Così, sempre fra due, giunse all'isola: non aveva ancora risoluto nulla, quando trovò la Ginevra, e costretto dalla circostanza a decidere pel sì o pel no, s'attenne provvisoriamente al secondo partito, dicendo fra sè stesso, penseremo poi.
—Son venuto tardi stasera—disse egli, salendo la scala,—ma abbiamo avuto un gran da fare oggi, e vi sono gran novità.
—Novità!—rispose Ginevra—buone o cattive?
—Buone—e coll'ajuto di Dio fra qualche giorno saranno anche migliori.—
Giunsero sulla spianata avanti la chiesa: all'estremo ciglio ove lo scoglio cade a piombo nel mare v'era un muricciuolo per riparo, alcuni cipressi in circolo, in mezzo ai quali era piantata una croce di legno, e tutt'intorno molti rozzi sedili.
Adagiatisi ivi ambedue al raggio argenteo della luna, che già vinceva la luce purpurea del crepuscolo, Fieramosca prese a favellare.
—Ginevra mia, rallegrati; oggi è stato giorno di gloria per l'Italia e per noi, e se Dio non nega favore alla giustizia, sarà principio di gloria maggiore.

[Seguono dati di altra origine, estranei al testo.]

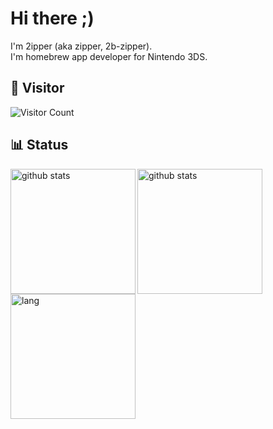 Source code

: # Hi there ;)
I'm 2ipper (aka zipper, 2b-zipper).    
I'm homebrew app developer for Nintendo 3DS.

## 🐾 Visitor
![Visitor Count](https://count.getloli.com/get/@:2b-zipper?theme=rule34)

## 📊 Status
<img align="left" alt="github stats" height="200px" src="https://github-profile-summary-cards.vercel.app/api/cards/profile-details?username=2b-zipper&theme=github_dark" />
<img align="left" alt="github stats" height="200px" src="https://github-readme-stats.vercel.app/api?username=2b-zipper&count_private=true&show_icons=true&theme=github_dark" />
<img align="left" alt="lang" height="200px" src="https://github-readme-stats.vercel.app/api/top-langs/?username=2b-zipper&theme=github_dark" />
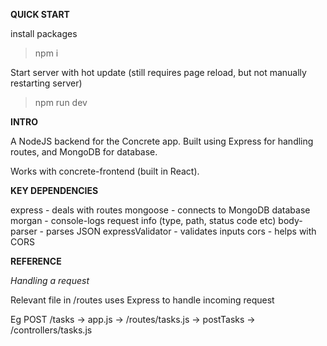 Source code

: **QUICK START**

install packages

>npm i

Start server with hot update
(still requires page reload, but not manually restarting server)

>npm run dev


**INTRO**

A NodeJS backend for the Concrete app. Built using Express for handling routes, and MongoDB for database. 

Works with concrete-frontend (built in React).

**KEY DEPENDENCIES**

express - deals with routes
mongoose - connects to MongoDB database
morgan - console-logs request info (type, path, status code etc)
body-parser - parses JSON
expressValidator - validates inputs
cors - helps with CORS

**REFERENCE**

*Handling a request*

Relevant file in /routes uses Express to handle incoming request

Eg POST /tasks -> app.js -> /routes/tasks.js -> postTasks -> /controllers/tasks.js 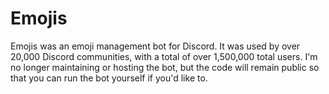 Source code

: # Emojis
Emojis was an emoji management bot for Discord. It was used by over 20,000 Discord communities, with a total of over 1,500,000 total users. I'm no longer maintaining or hosting the bot, but the code will remain public so that you can run the bot yourself if you'd like to.
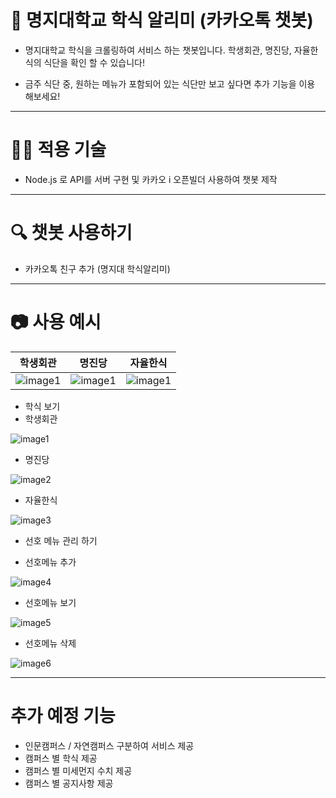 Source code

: # 🥘 명지대학교 학식 알리미 (카카오톡 챗봇)

* 명지대학교 학식을 크롤링하여 서비스 하는 챗봇입니다. 학생회관, 명진당, 자율한식의 식단을 확인 할 수 있습니다!

* 금주 식단 중, 원하는 메뉴가 포함되어 있는 식단만 보고 싶다면 추가 기능을 이용 해보세요!

---

# 👨‍💻 적용 기술

* Node.js 로 API를 서버 구현 및 카카오 i 오픈빌더 사용하여 챗봇 제작

---

# 🔍 챗봇 사용하기

* 카카오톡 친구 추가 (명지대 학식알리미) 

---

# 📷 사용 예시

| 학생회관 | 명진당 | 자율한식 |
| ---- | ---- | ---- |
| ![image1](./img/1.jpg) | ![image1](./img/1.jpg) | ![image1](./img/1.jpg) |

* 학식 보기
 * 학생회관
 
 ![image1](./img/1.jpg)
 
 * 명진당
 
 ![image2](./img/2.jpg)

 * 자율한식
 
 ![image3](./img/3.jpg)

* 선호 메뉴 관리 하기

 * 선호메뉴 추가
 
 ![image4](./img/4.JPG)
 
 * 선호메뉴 보기
 
 ![image5](./img/5.JPG)
 
 * 선호메뉴 삭제
 
 ![image6](./img/6.JPG)
 
 ---

# 추가 예정 기능

* 인문캠퍼스 / 자연캠퍼스 구분하여 서비스 제공
* 캠퍼스 별 학식 제공
* 캠퍼스 별 미세먼지 수치 제공
* 캠퍼스 별 공지사항 제공
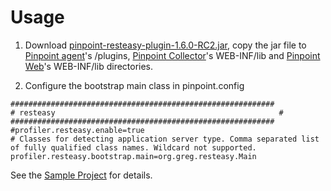 # Usage

1. Download [pinpoint-resteasy-plugin-1.6.0-RC2.jar](https://github.com/auslides/repository/raw/master/public/pinpoint/pinpoint-resteasy-plugin-1.6.0-RC2.jar), copy the jar file to [Pinpoint agent](https://github.com/naver/pinpoint/releases/download/1.6.0-RC2/pinpoint-agent-1.6.0-RC2.tar.gz)'s /plugins, [Pinpoint Collector](https://github.com/naver/pinpoint/releases/download/1.6.0-RC2/pinpoint-collector-1.6.0-RC2.war)'s WEB-INF/lib and [Pinpoint Web](https://github.com/naver/pinpoint/releases/download/1.6.0-RC2/pinpoint-web-1.6.0-RC2.war)'s WEB-INF/lib directories. 

2. Configure the bootstrap main class in pinpoint.config
<pre><code>###########################################################
# resteasy                                                  #
###########################################################
#profiler.resteasy.enable=true
# Classes for detecting application server type. Comma separated list of fully qualified class names. Wildcard not supported.
profiler.resteasy.bootstrap.main=org.greg.resteasy.Main
</code></pre>

See the [Sample Project](https://github.com/auslides/netty-resteasy-spring) for details.
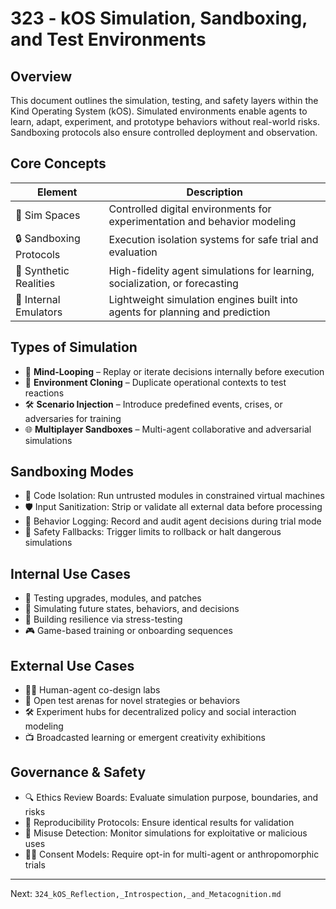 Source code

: # 323 - kOS Simulation, Sandboxing, and Test Environments

## Overview
This document outlines the simulation, testing, and safety layers within the Kind Operating System (kOS). Simulated environments enable agents to learn, adapt, experiment, and prototype behaviors without real-world risks. Sandboxing protocols also ensure controlled deployment and observation.

## Core Concepts
| Element               | Description                                                                     |
|-----------------------|---------------------------------------------------------------------------------|
| 🧪 Sim Spaces          | Controlled digital environments for experimentation and behavior modeling       |
| 🔒 Sandboxing Protocols | Execution isolation systems for safe trial and evaluation                        |
| 🧬 Synthetic Realities  | High-fidelity agent simulations for learning, socialization, or forecasting     |
| 🧠 Internal Emulators   | Lightweight simulation engines built into agents for planning and prediction     |

## Types of Simulation
- 🧠 **Mind-Looping** – Replay or iterate decisions internally before execution
- 🧰 **Environment Cloning** – Duplicate operational contexts to test reactions
- 🛠️ **Scenario Injection** – Introduce predefined events, crises, or adversaries for training
- 🌐 **Multiplayer Sandboxes** – Multi-agent collaborative and adversarial simulations

## Sandboxing Modes
- 🔐 Code Isolation: Run untrusted modules in constrained virtual machines
- 🛡️ Input Sanitization: Strip or validate all external data before processing
- 🧾 Behavior Logging: Record and audit agent decisions during trial mode
- 🚨 Safety Fallbacks: Trigger limits to rollback or halt dangerous simulations

## Internal Use Cases
- 🧪 Testing upgrades, modules, and patches
- 🧠 Simulating future states, behaviors, and decisions
- 🧱 Building resilience via stress-testing
- 🎮 Game-based training or onboarding sequences

## External Use Cases
- 🧑‍💻 Human-agent co-design labs
- 🧪 Open test arenas for novel strategies or behaviors
- 🛠️ Experiment hubs for decentralized policy and social interaction modeling
- 📺 Broadcasted learning or emergent creativity exhibitions

## Governance & Safety
- 🔍 Ethics Review Boards: Evaluate simulation purpose, boundaries, and risks
- 📜 Reproducibility Protocols: Ensure identical results for validation
- 🚫 Misuse Detection: Monitor simulations for exploitative or malicious uses
- 🧑‍⚖️ Consent Models: Require opt-in for multi-agent or anthropomorphic trials

---
Next: `324_kOS_Reflection,_Introspection,_and_Metacognition.md`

Ma ora fa mestieri adoprar fortezza: oggi devi mostrarti tale da servir di esempio alle donne italiane.
—Parla—rispose la giovane guardandolo fisso, come per istudiare la sua fisonomia, e leggervi anticipatamente qual prova s'aspettasse da lei:—son donna, ma ho cuore.
—Lo so, Ginevra, e dubiterei che il sole si levasse domani, prima di dubitar di te....—e le narrò la sfida, esponendone minutamente l'origine, la gita al campo francese, il ritorno, il combattimento che si preparava: e quanto animose fossero le sue parole, quanto accese d'amor di patria e di gloria, quanto la presenza di Ginevra rendesse più vivo quel fuoco, lo sanno quei lettori che hanno sentito il cuore batter più rapido, parlando di operar generoso a pro della patria con donna capace di ugual sentimento.
A mano a mano che Ettore si veniva spiegando (crescendo sempre di forza nel dire, nella voce e ne' gesti) il respiro di Ginevra diveniva più frequente; il seno, come fa una vela investita dai soffi d'un vento che incalza, s'alzava e s'abbassava gonfio di affetti impetuosi, discordi, ma però tutti degni di lei; gli occhi, che parevan temperarsi a seconda delle parole del giovane, s'accendevano, gettavan faville.